Là-dessus, le cordonnier retourne à sa boutique et se met à coudre des hausses de bottes. Dans la cuisine, Joséphine était assise près de son rouet et filait. Pendant qu'ils travaillaient ainsi en silence, un voyageur, tiré par deux beaux chevaux, frappe à leur porte pour demander des renseignements. L'étranger venait de loin. Il ne savait plus quelle route prendre pour ce rendre au village. Il s'adressa d'abord au cordonnier, qui lui turluta le refrain suivant :

Tout en « turluttant », Joson gesticulait avec son marteau et son alène. Mais ces gestes étaient si incohérents que le pauvre voyageur n'était pas plus renseigné et ne savait pas encore quel chemin prendre pour arriver au village.

« Mon cher monsieur. Dit-il au cordonnier, je suis pressé. Il faut que j'arrive à ce village le plus tôt possible. Veuillez donc avoir la bonté de me dire en quelques mots la direction que je dois prendre ! »

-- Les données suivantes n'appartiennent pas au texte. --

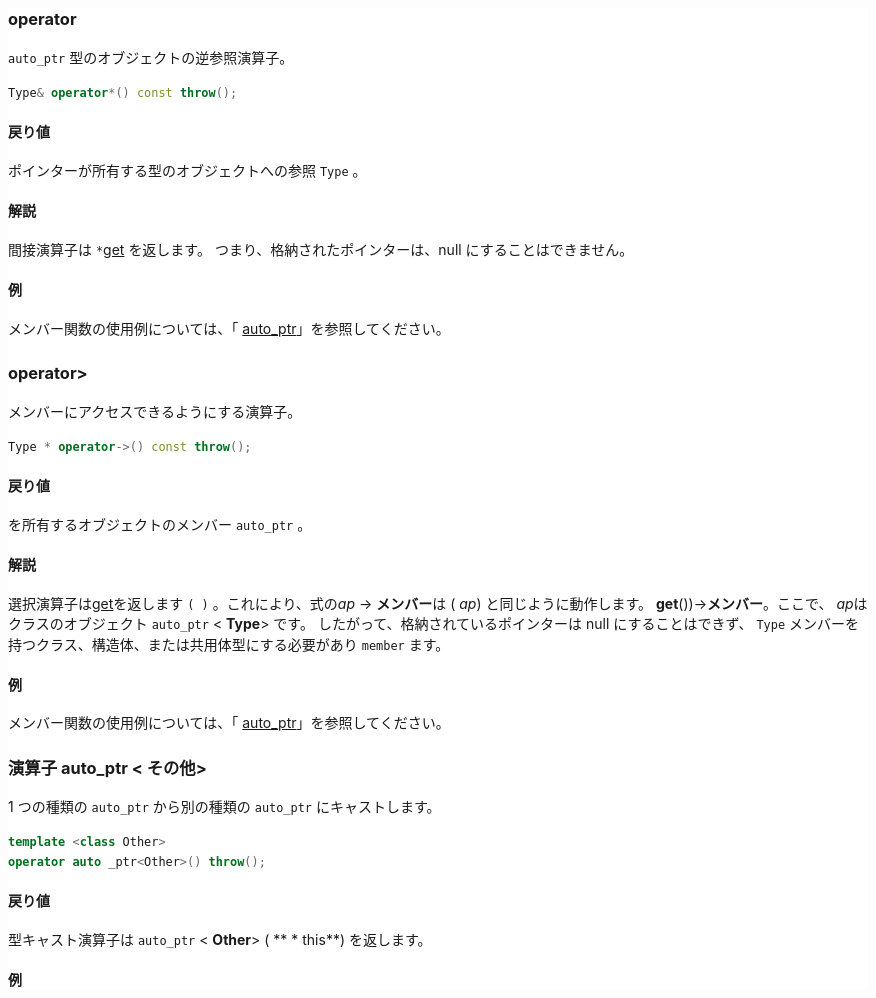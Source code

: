 ### <a name="operator"></a><a name="op_star"></a> operator

`auto_ptr` 型のオブジェクトの逆参照演算子。

```cpp
Type& operator*() const throw();
```

#### <a name="return-value"></a>戻り値

ポインターが所有する型のオブジェクトへの参照 `Type` 。

#### <a name="remarks"></a>解説

間接演算子は `*`[get](#get) を返します。 つまり、格納されたポインターは、null にすることはできません。

#### <a name="example"></a>例

メンバー関数の使用例については、「 [auto_ptr](#auto_ptr)」を参照してください。

### <a name="operator-gt"></a><a name="op_arrow"></a> operator&gt;

メンバーにアクセスできるようにする演算子。

```cpp
Type * operator->() const throw();
```

#### <a name="return-value"></a>戻り値

を所有するオブジェクトのメンバー `auto_ptr` 。

#### <a name="remarks"></a>解説

選択演算子は[get](#get)を返します `( )` 。これにより、式の*ap* ->  **メンバー**は ( *ap*) と同じように動作します。 **get**())->**メンバー**。ここで、 *ap*はクラスのオブジェクト `auto_ptr` \< **Type**> です。 したがって、格納されているポインターは null にすることはできず、 `Type` メンバーを持つクラス、構造体、または共用体型にする必要があり `member` ます。

#### <a name="example"></a>例

メンバー関数の使用例については、「 [auto_ptr](#auto_ptr)」を参照してください。

### <a name="operator-auto_ptrltothergt"></a><a name="op_auto_ptr_lt_other_gt"></a> 演算子 auto_ptr &lt; その他&gt;

1 つの種類の `auto_ptr` から別の種類の `auto_ptr` にキャストします。

```cpp
template <class Other>
operator auto _ptr<Other>() throw();
```

#### <a name="return-value"></a>戻り値

型キャスト演算子は `auto_ptr` \< **Other**> ( ** \* this**) を返します。

#### <a name="example"></a>例
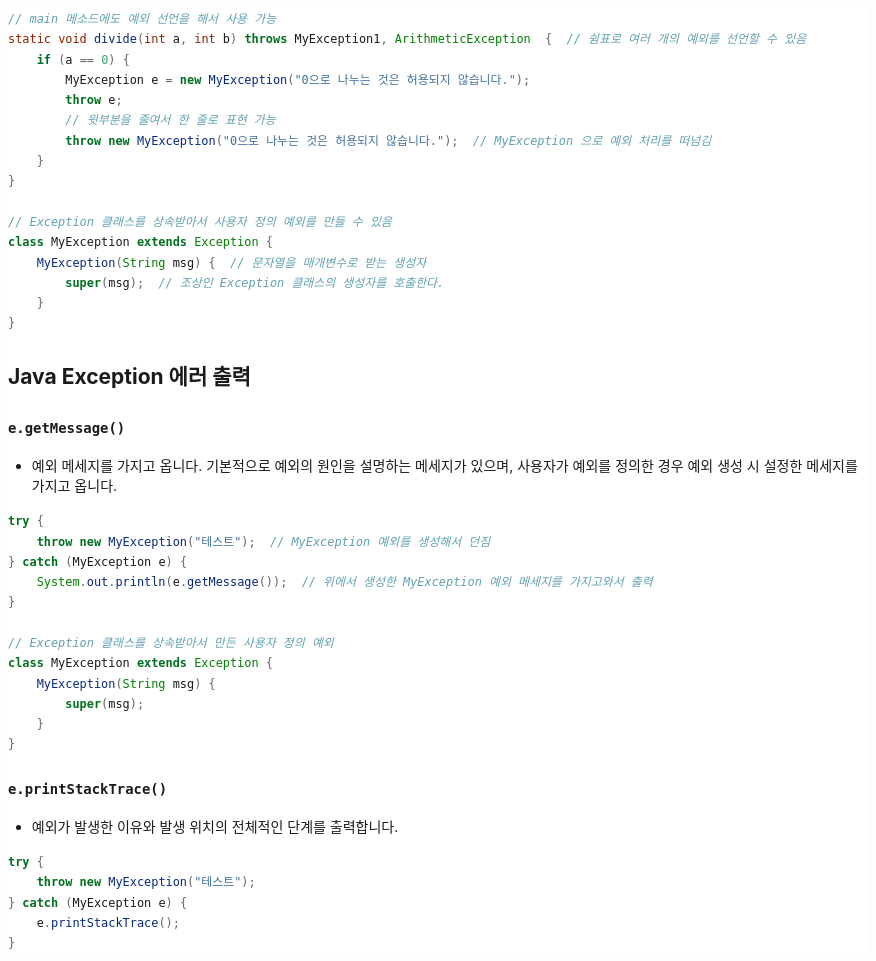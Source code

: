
 ```java
// main 메소드에도 예외 선언을 해서 사용 가능
static void divide(int a, int b) throws MyException1, ArithmeticException  {  // 쉼표로 여러 개의 예외를 선언할 수 있음
	if (a == 0) {
        MyException e = new MyException("0으로 나누는 것은 허용되지 않습니다.");
        throw e;
        // 윗부분을 줄여서 한 줄로 표현 가능
		throw new MyException("0으로 나누는 것은 허용되지 않습니다.");  // MyException 으로 예외 처리를 떠넘김
	}
}

// Exception 클래스를 상속받아서 사용자 정의 예외를 만들 수 있음
class MyException extends Exception {
	MyException(String msg) {  // 문자열을 매개변수로 받는 생성자
		super(msg);  // 조상인 Exception 클래스의 생성자를 호출한다.
	}
}
```  

## Java Exception 에러 출력  

### `e.getMessage()`  

- 예외 메세지를 가지고 옵니다. 기본적으로 예외의 원인을 설명하는 메세지가 있으며, 사용자가 예외를 정의한 경우 예외 생성 시 설정한 메세지를 가지고 옵니다.    

```java
try {
	throw new MyException("테스트");  // MyException 예외를 생성해서 던짐
} catch (MyException e) {
	System.out.println(e.getMessage());  // 위에서 생성한 MyException 예외 메세지를 가지고와서 출력
}

// Exception 클래스를 상속받아서 만든 사용자 정의 예외
class MyException extends Exception {
	MyException(String msg) {
		super(msg);
	}
}
```  

### `e.printStackTrace()`  

- 예외가 발생한 이유와 발생 위치의 전체적인 단계를 출력합니다.  

```java
try {
	throw new MyException("테스트");
} catch (MyException e) {
	e.printStackTrace();
}
```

Mais Joson reprit son même refrain.

Le pauvre voyageur ne comprenait rien de ce qui se passait. Il se disait : « Je n'ai pourtant pas affaire à un fou. D'autre part, il me semble bien évident qu'il n'est pas tout à fait normal. »

Pendant ce temps, Joséphine filait dans la pièce voisine, le bruit du rouet attira l'attention du voyageur. Il entre dans la cuisine et interroge la fileuse :

« Madame, je viens de m'adresser à votre mari dans sa boutique. Mais je n'arrive pas à avoir de réponse. J'ai pensé qu'il pouvait être sourd, - à moins que son esprit soit quelque peu égaré, - ou distrait. Quoi qu'il en soit, il ne semble pas comprendre ce que je lui demande. Pourtant, c'est simple. Tout ce que je veux savoir, c'est la route qui mène au village voisin. Pour toute réponse, votre mari continue à enfoncer des clous dans la semelle des souliers, et il accompagne ses gestes d'une chanson qui a ni queue ni tête : Ta d'li tam di... Pardonnez-moi si j'interromps votre travail pour vous demander de m'indiquer le chemin à suivre. »

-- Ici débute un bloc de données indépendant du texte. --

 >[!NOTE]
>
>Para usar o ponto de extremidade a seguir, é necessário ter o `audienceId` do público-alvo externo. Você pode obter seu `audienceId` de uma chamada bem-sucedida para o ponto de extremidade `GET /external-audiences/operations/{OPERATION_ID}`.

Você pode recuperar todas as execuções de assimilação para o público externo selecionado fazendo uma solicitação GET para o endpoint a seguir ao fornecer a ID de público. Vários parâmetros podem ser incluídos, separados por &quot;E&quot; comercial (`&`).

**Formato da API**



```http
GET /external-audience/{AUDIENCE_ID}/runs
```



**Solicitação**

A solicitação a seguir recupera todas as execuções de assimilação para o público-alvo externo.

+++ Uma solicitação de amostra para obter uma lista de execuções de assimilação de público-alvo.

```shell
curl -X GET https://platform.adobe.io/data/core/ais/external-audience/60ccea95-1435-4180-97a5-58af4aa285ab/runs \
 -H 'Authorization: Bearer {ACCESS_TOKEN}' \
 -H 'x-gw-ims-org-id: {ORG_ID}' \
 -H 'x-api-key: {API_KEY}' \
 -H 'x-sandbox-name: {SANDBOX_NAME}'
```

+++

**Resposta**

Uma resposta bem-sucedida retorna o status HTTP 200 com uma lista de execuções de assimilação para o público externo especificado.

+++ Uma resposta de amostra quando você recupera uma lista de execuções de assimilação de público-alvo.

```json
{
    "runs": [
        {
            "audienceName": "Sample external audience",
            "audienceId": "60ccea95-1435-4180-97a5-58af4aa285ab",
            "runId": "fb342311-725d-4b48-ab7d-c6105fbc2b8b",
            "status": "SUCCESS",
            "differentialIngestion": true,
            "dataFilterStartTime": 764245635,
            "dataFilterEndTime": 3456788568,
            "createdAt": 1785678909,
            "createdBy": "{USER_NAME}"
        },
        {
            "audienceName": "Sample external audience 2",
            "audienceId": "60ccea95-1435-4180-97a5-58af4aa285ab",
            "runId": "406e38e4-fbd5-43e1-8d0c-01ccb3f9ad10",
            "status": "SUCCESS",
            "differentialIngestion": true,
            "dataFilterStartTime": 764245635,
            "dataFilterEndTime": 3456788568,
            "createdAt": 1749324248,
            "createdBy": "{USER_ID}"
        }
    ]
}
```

Pour toute réponse, Joséphine chantonna la même ritournelle que son mari. Le voyageur commençait à perdre patience.

« J'en ai assez de ce turluttage, s'écrie-t-il. Ça fait plusieurs fois que je l'entends, et je ne suis pas plus renseigné qu'au début. Ce que je vous demande, c'est un tout petit renseignement. Pour vous, qui habitez au carrefour, c'est si simple de me dire quel chemin je dois prendre pour arriver au prochain village. »

Joséphine se contenta de reprendre son Ta d'li tam...

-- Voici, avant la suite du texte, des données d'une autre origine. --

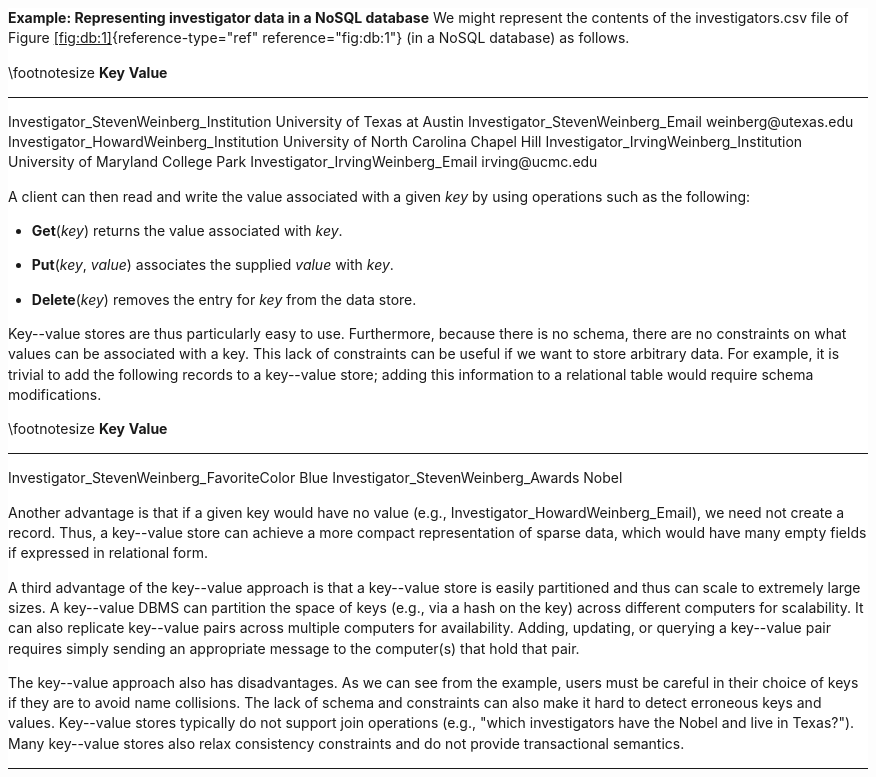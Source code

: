 
**Example: Representing investigator data in a NoSQL database**
We might represent the contents of the investigators.csv file of
Figure [\[fig:db:1\]](#fig:db:1){reference-type="ref"
reference="fig:db:1"} (in a NoSQL database) as follows.

\footnotesize
  **Key**                                     **Value**
  ------------------------------------------- ------------------------------------------
  Investigator\_StevenWeinberg\_Institution   University of Texas at Austin
  Investigator\_StevenWeinberg\_Email         weinberg\@utexas.edu
  Investigator\_HowardWeinberg\_Institution   University of North Carolina Chapel Hill
  Investigator\_IrvingWeinberg\_Institution   University of Maryland College Park
  Investigator\_IrvingWeinberg\_Email         irving\@ucmc.edu

A client can then read and write the value associated with a given *key*
by using operations such as the following:

-   **Get**(*key*) returns the value associated with *key*.

-   **Put**(*key*, *value*) associates the supplied *value* with *key*.

-   **Delete**(*key*) removes the entry for *key* from the data store.

Key--value stores are thus particularly easy to use. Furthermore,
because there is no schema, there are no constraints on what values can
be associated with a key. This lack of constraints can be useful if we
want to store arbitrary data. For example, it is trivial to add the
following records to a key--value store; adding this information to a
relational table would require schema modifications.

\footnotesize
  **Key**                                       **Value**
  --------------------------------------------- -----------
  Investigator\_StevenWeinberg\_FavoriteColor   Blue
  Investigator\_StevenWeinberg\_Awards          Nobel

Another advantage is that if a given key would have no value (e.g.,
Investigator\_HowardWeinberg\_Email), we need not create a record. Thus,
a key--value store can achieve a more compact representation of sparse
data, which would have many empty fields if expressed in relational
form.

A third advantage of the key--value approach is that a key--value store
is easily partitioned and thus can scale to extremely large sizes. A
key--value DBMS can partition the space of keys (e.g., via a hash on the
key) across different computers for scalability. It can also replicate
key--value pairs across multiple computers for availability. Adding,
updating, or querying a key--value pair requires simply sending an
appropriate message to the computer(s) that hold that pair.

The key--value approach also has disadvantages. As we can see from the
example, users must be careful in their choice of keys if they are to
avoid name collisions. The lack of schema and constraints can also make
it hard to detect erroneous keys and values. Key--value stores typically
do not support join operations (e.g., "which investigators have the
Nobel and live in Texas?"). Many key--value stores also relax
consistency constraints and do not provide transactional semantics.

---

Le voyageur se mit à réfléchir : « Ce ne sont pas des fous, se dit-il, parce que deux fous ne peuvent pas demeurer ensemble et trouver le moyen de vivre. Si je comprends bien, je suis plutôt la victime d'une sorte de conspiration entre ces deux époux. » Pour briser cette conspiration, il eut recours à un stratagème. Il prit Joséphine par le bras et l'emmena avec lui dans la chambre à coucher. De sa boutique, le cordonnier feignait de clouer des semelles et de coudre des jambes de bottes, mais il écoutait attentivement le voyageur. Quand il s'aperçut que l'intrus se dirigeait avec sa femme du côté de la chambre à coucher, il s'avança vers la cuisine en criant au voyageur qu'est-ce que tu vas faire avec ma femme dans ma chambre à coucher ? »

Joséphine se mit à rire : « Pauvre Joson, dit-elle à son mari, te voilà bien attrapé. C'est donc toi qui iras emprunter les casseroles au village. Tu es bien chanceux. Voici un voyageur qui se rend directement au village. Tu n'as qu'à monter avec lui. Quant à vous, Monsieur, vous n'avez qu'à tourner à droite. Vous trouverez le village à un mille d'ici. »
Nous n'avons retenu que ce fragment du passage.